EUS-guided needle-based confocal laser endomicroscopy (EUS-nCLE) can differentiate high-grade dysplasia/adenocarcinoma (HGD-Ca) in intraductal papillary mucinous neoplasms (IPMNs) but requires manual interpretation. We sought to derive predictive computer-aided diagnosis (CAD) and artificial intelligence (AI) algorithms to facilitate accurate diagnosis and risk stratification of IPMNs.
A post-hoc analysis of a single-center prospective study evaluating EUS-nCLE (2015-2019; INDEX study) was conducted using 15,027 video frames from 35 consecutive subjects with histopathologically proven IPMNs (18 with HGD-Ca). We designed 2 CAD-convolutional neural network (CNN) algorithms: (1) guided segmentation-based model (SBM), where the CNN-AI system was trained to detect and measure papillary epithelial thickness and darkness (indicative of cellular and nuclear stratification), and (2) a reasonably agnostic holistic-based model (HBM) where the CNN-AI system automatically extracted nCLE features for risk stratification. For the detection of HGD-Ca in IPMNs, the diagnostic performance of the CNN-CAD algorithms was compared with that of the American Gastroenterological Association (AGA) and revised Fukuoka guidelines.
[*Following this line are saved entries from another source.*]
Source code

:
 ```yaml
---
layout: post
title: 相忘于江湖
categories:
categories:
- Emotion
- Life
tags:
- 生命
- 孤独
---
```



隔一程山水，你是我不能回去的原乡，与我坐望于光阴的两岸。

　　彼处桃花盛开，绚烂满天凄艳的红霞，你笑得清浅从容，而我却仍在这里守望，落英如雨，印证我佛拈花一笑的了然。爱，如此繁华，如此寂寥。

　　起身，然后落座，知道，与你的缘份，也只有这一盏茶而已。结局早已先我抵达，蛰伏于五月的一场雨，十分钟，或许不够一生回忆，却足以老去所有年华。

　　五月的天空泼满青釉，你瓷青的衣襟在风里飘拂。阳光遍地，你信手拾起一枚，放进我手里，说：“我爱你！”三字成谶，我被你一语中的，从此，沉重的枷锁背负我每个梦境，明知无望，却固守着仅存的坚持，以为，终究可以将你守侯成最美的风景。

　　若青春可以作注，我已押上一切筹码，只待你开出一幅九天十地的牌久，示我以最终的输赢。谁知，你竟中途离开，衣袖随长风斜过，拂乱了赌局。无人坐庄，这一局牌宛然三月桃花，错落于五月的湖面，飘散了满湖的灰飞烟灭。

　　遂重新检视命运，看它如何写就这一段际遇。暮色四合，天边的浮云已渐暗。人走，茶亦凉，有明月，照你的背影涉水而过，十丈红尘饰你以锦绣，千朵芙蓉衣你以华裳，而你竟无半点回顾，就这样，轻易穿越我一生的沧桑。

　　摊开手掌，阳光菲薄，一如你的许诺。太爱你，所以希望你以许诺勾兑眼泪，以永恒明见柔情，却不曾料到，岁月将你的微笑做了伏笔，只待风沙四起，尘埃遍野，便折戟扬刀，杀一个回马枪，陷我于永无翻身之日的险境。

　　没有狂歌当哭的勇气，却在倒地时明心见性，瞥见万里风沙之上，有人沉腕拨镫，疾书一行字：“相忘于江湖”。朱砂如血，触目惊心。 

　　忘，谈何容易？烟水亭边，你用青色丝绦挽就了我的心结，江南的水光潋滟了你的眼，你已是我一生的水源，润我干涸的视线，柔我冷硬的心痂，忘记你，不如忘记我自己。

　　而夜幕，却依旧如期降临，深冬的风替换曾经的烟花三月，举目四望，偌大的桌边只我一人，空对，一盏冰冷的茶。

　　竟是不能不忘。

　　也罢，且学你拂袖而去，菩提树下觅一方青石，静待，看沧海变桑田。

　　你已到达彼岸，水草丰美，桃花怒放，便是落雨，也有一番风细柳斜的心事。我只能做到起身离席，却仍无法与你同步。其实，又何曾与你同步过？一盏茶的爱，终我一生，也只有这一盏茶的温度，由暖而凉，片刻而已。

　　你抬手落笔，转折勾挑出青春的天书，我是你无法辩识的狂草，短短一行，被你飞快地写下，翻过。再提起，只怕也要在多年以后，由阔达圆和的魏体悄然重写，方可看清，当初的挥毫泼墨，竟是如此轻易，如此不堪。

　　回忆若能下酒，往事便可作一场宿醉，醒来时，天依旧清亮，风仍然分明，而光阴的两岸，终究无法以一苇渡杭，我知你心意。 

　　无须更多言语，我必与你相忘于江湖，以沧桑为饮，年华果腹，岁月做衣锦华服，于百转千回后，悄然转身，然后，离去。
Compared with guidelines, both n-CLE-guided CNN-CAD algorithms yielded higher sensitivity (HBM: 83.3%, SBM: 83.3%, AGA: 55.6%, Fukuoka: 55.6%) and accuracy (SBM: 82.9%, HBM: 85.7%, AGA: 68.6%, Fukuoka: 74.3%) for diagnosing HGD-Ca, with comparable specificity (SBM: 82.4%, HBM: 88.2%, AGA: 82.4%, Fukuoka: 94.1%). Both CNN-CAD algorithms, the guided (SBM) and agnostic (HBM) models were comparable in risk stratifying IPMNs.
EUS-nCLE based CNN-CAD algorithms can accurately risk stratify IPMNs. Future multicenter validation studies and AI model improvements could enhance the accuracy and fully automatize the process for real-time interpretation.